• Extrémisme et répression, une spirale dangereuse

    Ben Emmerson, le rapporteur spécial sur la promotion et la protection des droits de l’homme et des libertés fondamentales dans la lutte antiterroriste, a insisté l’autre jour à Genève sur «l’inefficacité des mesures uniquement répressives».

    Le rapporteur de l’ONU appelle les Etats à respecter le droit international dans leur combat contre le radicalisme.

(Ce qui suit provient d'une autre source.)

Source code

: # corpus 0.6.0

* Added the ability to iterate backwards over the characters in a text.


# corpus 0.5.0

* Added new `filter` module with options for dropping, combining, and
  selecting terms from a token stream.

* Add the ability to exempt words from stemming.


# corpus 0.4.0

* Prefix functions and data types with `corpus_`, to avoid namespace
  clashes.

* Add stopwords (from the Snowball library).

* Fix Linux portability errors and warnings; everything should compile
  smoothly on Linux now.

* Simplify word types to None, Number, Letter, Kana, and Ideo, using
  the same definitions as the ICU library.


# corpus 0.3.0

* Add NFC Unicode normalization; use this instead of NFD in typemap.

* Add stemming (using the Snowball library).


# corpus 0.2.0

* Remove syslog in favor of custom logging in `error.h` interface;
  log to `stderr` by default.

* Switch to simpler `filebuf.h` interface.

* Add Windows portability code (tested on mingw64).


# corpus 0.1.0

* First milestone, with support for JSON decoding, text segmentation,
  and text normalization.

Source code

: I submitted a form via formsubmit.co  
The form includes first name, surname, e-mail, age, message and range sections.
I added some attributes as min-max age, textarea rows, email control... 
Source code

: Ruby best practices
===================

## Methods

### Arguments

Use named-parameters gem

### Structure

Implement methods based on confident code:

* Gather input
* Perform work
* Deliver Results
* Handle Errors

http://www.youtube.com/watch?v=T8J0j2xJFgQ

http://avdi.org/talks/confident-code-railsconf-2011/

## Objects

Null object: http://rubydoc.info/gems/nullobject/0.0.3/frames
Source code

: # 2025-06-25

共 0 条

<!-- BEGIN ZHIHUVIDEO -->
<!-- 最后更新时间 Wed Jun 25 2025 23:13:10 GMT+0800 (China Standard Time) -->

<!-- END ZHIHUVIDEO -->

    Comment concilier protection des droits de l’homme et lutte contre l’extrémisme violent? La question fait toujours débat à l’ONU. Depuis les attentats du 11 septembre 2001, de nombreux Etats se sont assis sur les principes qui scellent l’existence même des Nations Unies au prétexte qu’ils devaient renforcer leur sécurité. A chaque session du Conseil des droits de l’homme, les rapporteurs spéciaux déplorent les effets de la dérive sécuritaire du moment sur les libertés individuelles et collectives.

    Les cas de détentions arbitraires explosent à travers le monde. En décembre, le secrétaire général de l’ONU, Ban Ki-moon, a proposé un plan d’action pour la prévention de l’extrémisme violent pour essayer de recadrer les choses. Les abus commis au nom de la lutte contre le terrorisme «compromettent la paix et la sécurité, l’exercice des droits de l’homme et le développement. Aucun pays ni aucune région ne sont à l’abri de ses effets», avait averti le Coréen qui achève son mandat à la fin de l’année. Sa démarche a été saluée mais la question continue à opposer les défenseurs des droits de l’homme et les gouvernements.

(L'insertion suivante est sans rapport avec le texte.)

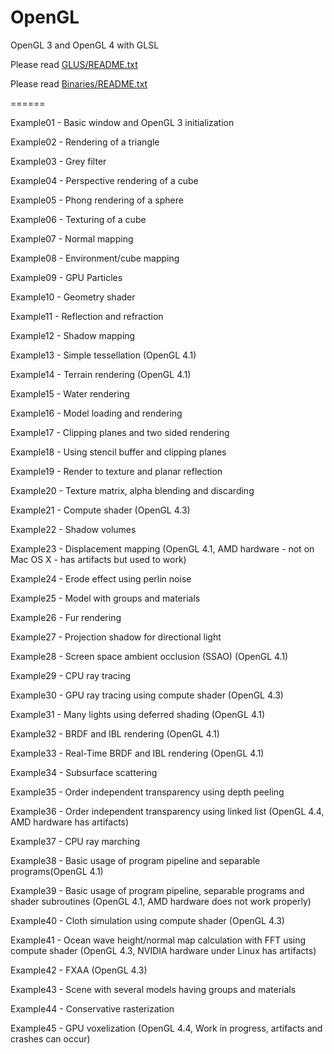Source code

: OpenGL
======

OpenGL 3 and OpenGL 4 with GLSL

Please read [GLUS/README.txt](https://github.com/McNopper/OpenGL/blob/master/GLUS/README.txt)

Please read [Binaries/README.txt](https://github.com/McNopper/OpenGL/blob/master/Binaries/README.txt)

======

Example01 - Basic window and OpenGL 3 initialization
	
Example02 - Rendering of a triangle

Example03 - Grey filter
	
Example04 - Perspective rendering of a cube

Example05 - Phong rendering of a sphere
	
Example06 - Texturing of a cube

Example07 - Normal mapping

Example08 - Environment/cube mapping

Example09 - GPU Particles

Example10 - Geometry shader
	
Example11 - Reflection and refraction

Example12 - Shadow mapping

Example13 - Simple tessellation (OpenGL 4.1)

Example14 - Terrain rendering (OpenGL 4.1)

Example15 - Water rendering

Example16 - Model loading and rendering

Example17 - Clipping planes and two sided rendering

Example18 - Using stencil buffer and clipping planes

Example19 - Render to texture and planar reflection

Example20 - Texture matrix, alpha blending and discarding

Example21 - Compute shader (OpenGL 4.3)

Example22 - Shadow volumes

Example23 - Displacement mapping (OpenGL 4.1, AMD hardware - not on Mac OS X - has artifacts but used to work)

Example24 - Erode effect using perlin noise

Example25 - Model with groups and materials

Example26 - Fur rendering

Example27 - Projection shadow for directional light

Example28 - Screen space ambient occlusion (SSAO) (OpenGL 4.1)

Example29 - CPU ray tracing

Example30 - GPU ray tracing using compute shader (OpenGL 4.3)

Example31 - Many lights using deferred shading (OpenGL 4.1)

Example32 - BRDF and IBL rendering (OpenGL 4.1)

Example33 - Real-Time BRDF and IBL rendering (OpenGL 4.1)

Example34 - Subsurface scattering

Example35 - Order independent transparency using depth peeling

Example36 - Order independent transparency using linked list (OpenGL 4.4, AMD hardware has artifacts)

Example37 - CPU ray marching

Example38 - Basic usage of program pipeline and separable programs(OpenGL 4.1)

Example39 - Basic usage of program pipeline, separable programs and shader subroutines (OpenGL 4.1, AMD hardware does not work properly)

Example40 - Cloth simulation using compute shader (OpenGL 4.3)

Example41 - Ocean wave height/normal map calculation with FFT using compute shader (OpenGL 4.3, NVIDIA hardware under Linux has artifacts)

Example42 - FXAA (OpenGL 4.3)

Example43 - Scene with several models having groups and materials

Example44 - Conservative rasterization

Example45 - GPU voxelization (OpenGL 4.4, Work in progress, artifacts and crashes can occur)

    A Genève, Ben Emmerson, le rapporteur spécial sur la promotion et la protection des droits de l’homme et des libertés fondamentales dans la lutte antiterroriste, a rappelé que les recommandations portées par Ban Ki-moon visaient à inciter les Etats à mettre en place de vraies politiques de prévention. Lors de son intervention, ce dernier a insisté sur «l’inefficacité des mesures uniquement répressives».

    Les Etats n’étant pas tombés d’accord sur une définition commune du terme «extrémisme violent», certains gouvernements n’hésitent pas à en faire un usage abusif. Il arrive que la lutte contre l’extrémisme violent serve de prétexte à des reprises en main musclées. Ce qui est par exemple le cas de la Turquie, de l’Egypte ou encore du Pakistan où les affaires de terrorisme sont traitées par des tribunaux militaires.

    Ben Emmerson redoute, en outre, la généralisation de «mesures disproportionnées et discriminatoires qui ciblent des minorités politiques et religieuses, des acteurs de la société civile, des défenseurs des droits de l’homme ou des personnes autochtones». Dans son rapport, le rapporteur spécial ne ménage aucun pays. Les abus commis au nom de la lutte contre le terrorisme ne sont pas l’apanage des régimes autocratiques.

    Les démocraties courent le risque d’y perdre leur âme. Dans son collimateur, des lois de plus en plus intrusives adoptées dans l’urgence, en Europe notamment. Par le passé, le juriste britannique a pris position dans l’affaire des tortures autorisées par la CIA en réclamant l’ouverture de poursuites à l’encontre des responsables politiques et militaires américains. Ben Emmerson n’a de cesse de rappeler que l’usage de méthodes «musclées» dans la lutte contre le terrorisme n’a pas empêché l’émergence de groupes encore plus violents. Aujourd’hui, il préconise de s’appuyer sur la société civile pour empêcher certaines franges de la population, plus vulnérables aux discours radicaux, de basculer dans l’extrémisme violent.

    Le débat ouvert devant le Conseil des droits de l’homme a montré des lignes de fracture au sein de la coalition mondiale contre le terrorisme. Derrière le débat sémantique autour de la définition de l’extrémisme violent, des visions différentes du monde s’opposent. Ben Emmerson en a posé le cadre en rappelant qu’il ne pouvait pas y avoir de prévention efficace sans un engagement à respecter les droits fondamentaux de tous les individus. Ce qui revient, selon lui, à bannir toute forme de discriminations fondées sur l’origine, la religion, les convictions politiques ou le sexe.